“Samba”
di Eric Toledano e Olivier Nakache

I registi di Quasi amici tornano con una storia di amore e integrazione

di / 21 aprile 2015

Samba è nato in Senegal ma vive in Francia ormai da dieci anni. Lavora nelle cucine dei ristoranti e sta finalmente per ottenere i documenti per richiedere la cittadinanza, solo che quando va a ritirare le carte in prefettura scopre che il suo permesso di soggiorno è scaduto e viene arrestato come clandestino, in attesa di essere rimpatriato. Ad aiutarlo a uscire dal centro di accoglienza ci pensa Alice, dirigente d’azienda che dopo un crollo psico-fisico è diventata volontaria in un’associazione di assistenza legale per extracomunitari. Una volta tornato libero, ma con l‘obbligo di lasciare il territorio francese al più presto, Samba continua la sua lotta per una vita normale cambiando lavoro e documenti ogni giorno, mentre  Alice cerca di ricostruire una normalità in cui non le dispiacerebbe che ci fosse anche Samba.

Dopo Quasi amici i registi e sceneggiatori Eric Toledano e Olivier Nakache tornano a raccontare una storia di diversità e di ricerca di normalità. In Samba, tratto dal romanzo Samba pour la France di Delphine Coulin (edizione italiana Rizzoli, con traduzione di Giacomo Cuva), il diverso è un clandestino senegalese che non chiede nient’altro di poter vivere la sua normalissima vita a Parigi senza doversi nascondere ogni giorno. In Quasi amici l’impedimento che si frapponeva alla piena normalità del miliardario Philippe era l’invalidità, ma l’amicizia con lo spiantato Driss gli permetteva di tornare ad assaporare il piacere delle piccole cose come ormai non era più in grado di fare da anni. In Samba l’ostacolo esterno è la burocrazia che non vuole Omar Sy – ancora protagonista per Toledano e Nakasche – in Francia, ma l’amicizia con l’Alice di Charlotte Gainsbourg gli dà comunque modo di vivere una vita felice, di avere delle attese. Ancora una volta, è un rapporto personale, intimo, la chiave per la vera libertà.

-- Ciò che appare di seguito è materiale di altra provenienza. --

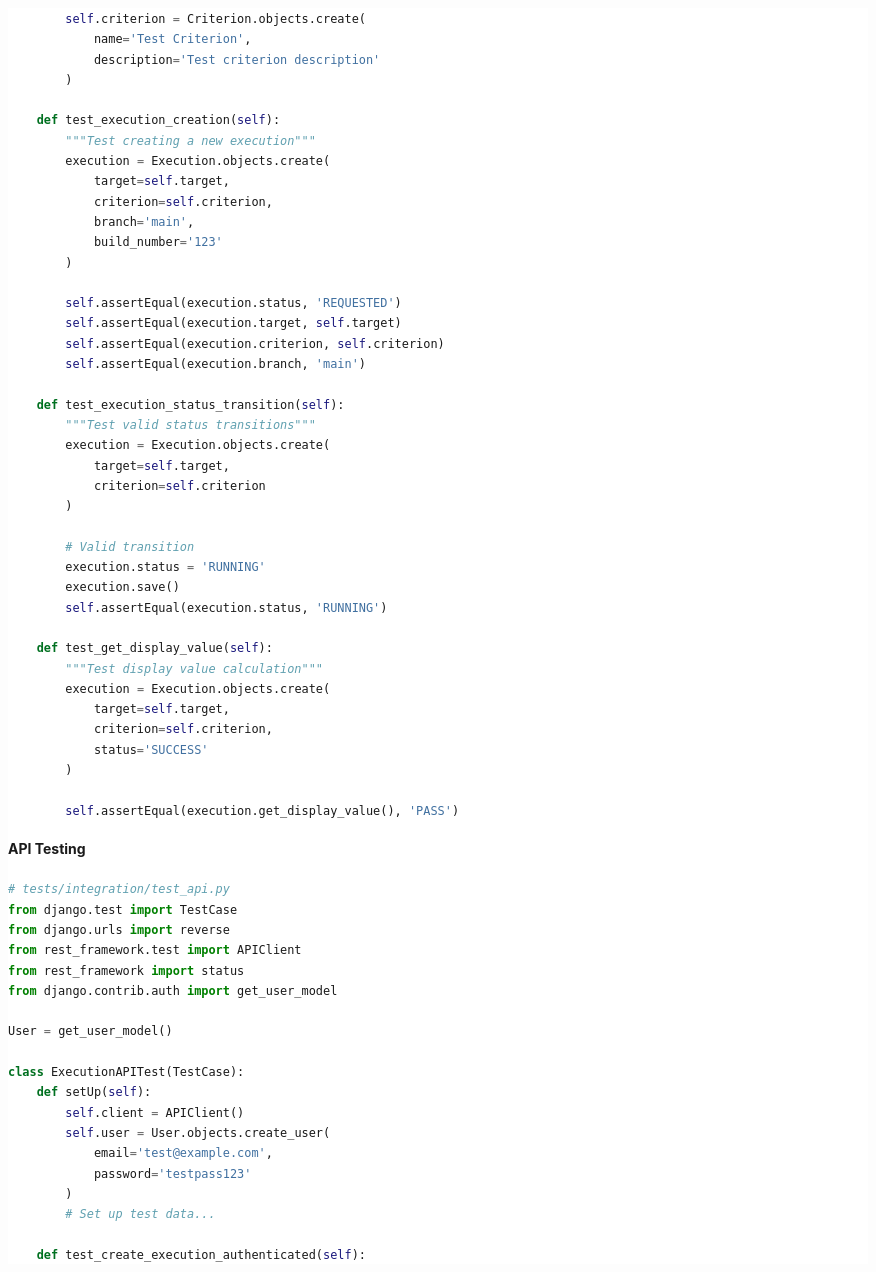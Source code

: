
 ```python
        self.criterion = Criterion.objects.create(
            name='Test Criterion',
            description='Test criterion description'
        )

    def test_execution_creation(self):
        """Test creating a new execution"""
        execution = Execution.objects.create(
            target=self.target,
            criterion=self.criterion,
            branch='main',
            build_number='123'
        )
        
        self.assertEqual(execution.status, 'REQUESTED')
        self.assertEqual(execution.target, self.target)
        self.assertEqual(execution.criterion, self.criterion)
        self.assertEqual(execution.branch, 'main')

    def test_execution_status_transition(self):
        """Test valid status transitions"""
        execution = Execution.objects.create(
            target=self.target,
            criterion=self.criterion
        )
        
        # Valid transition
        execution.status = 'RUNNING'
        execution.save()
        self.assertEqual(execution.status, 'RUNNING')

    def test_get_display_value(self):
        """Test display value calculation"""
        execution = Execution.objects.create(
            target=self.target,
            criterion=self.criterion,
            status='SUCCESS'
        )
        
        self.assertEqual(execution.get_display_value(), 'PASS')
```

#### API Testing

```python
# tests/integration/test_api.py
from django.test import TestCase
from django.urls import reverse
from rest_framework.test import APIClient
from rest_framework import status
from django.contrib.auth import get_user_model

User = get_user_model()

class ExecutionAPITest(TestCase):
    def setUp(self):
        self.client = APIClient()
        self.user = User.objects.create_user(
            email='test@example.com',
            password='testpass123'
        )
        # Set up test data...
        
    def test_create_execution_authenticated(self):
```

Rispetto a Quasi amici i due registi sbagliano praticamente tutto. Quell’equilibrio tra commedia e dramma, tra leggerezza e tragedia, non si intravede neanche in lontananza. In Samba non c’è omogeneità, non c’è coerenza né chiarezza nelle svolte narrative, c’è una ricerca di colpi di scena che non conduce a niente se non alla perplessità o al previsto. Gli accenni drammatici sono sempre staccati dalla leggerezza generale, tutto quello che è il contenuto più tragico del romanzo di Delphine Coulin, quindi la descrizione degli aspetti più duri dell’immigrazione, dai viaggi della speranza alle perdite personali, è stato messo da parte. Toledano e Nakache hanno deciso di approcciare un tema complesso come quello dell’integrazione, per di più in un periodo di notevole tensione sociale in Francia, con l’avanzata dell’ultradestra e le spinte nazionaliste, spogliandolo di ogni connotazione politica. Rimanendo nell’ambito della commedia, la scelta dei due registi può anche risultare legittima per non appesantire le avventure di Samba di considerazioni fuori luogo, ma proprio per questo il protagonista finisce per muoversi in una specie di mondo ideale scollegato da ogni implicazione con la realtà. Il suo nemico finisce per essere la sola burocrazia che gli impedisce di ottenere i documenti e che dopo dieci anni di lavoro regolare lo fa tornare al punto di partenza. Non esiste il razzismo, non esiste la xenofobia. Allo stesso tempo, però, Samba vuole essere qualcosa di più di una commedia innocua, vuole far riflettere sulle difficoltà di chi non è riconosciuto, sul senso di smarrimento di chi, per poter sopravvivere ogni giorno, è pronto a fare ogni lavoro e a prendere ogni nome, ogni documento gli capiti tra le mani. È come se Toledano e Nakache abbiano cercato di descrivere una Francia che non esiste per non scontentare nessuno, tenersi lontani dalle polemiche dell’attualità e allo stesso tempo mostrare di essere sensibili alla realtà dei fatti.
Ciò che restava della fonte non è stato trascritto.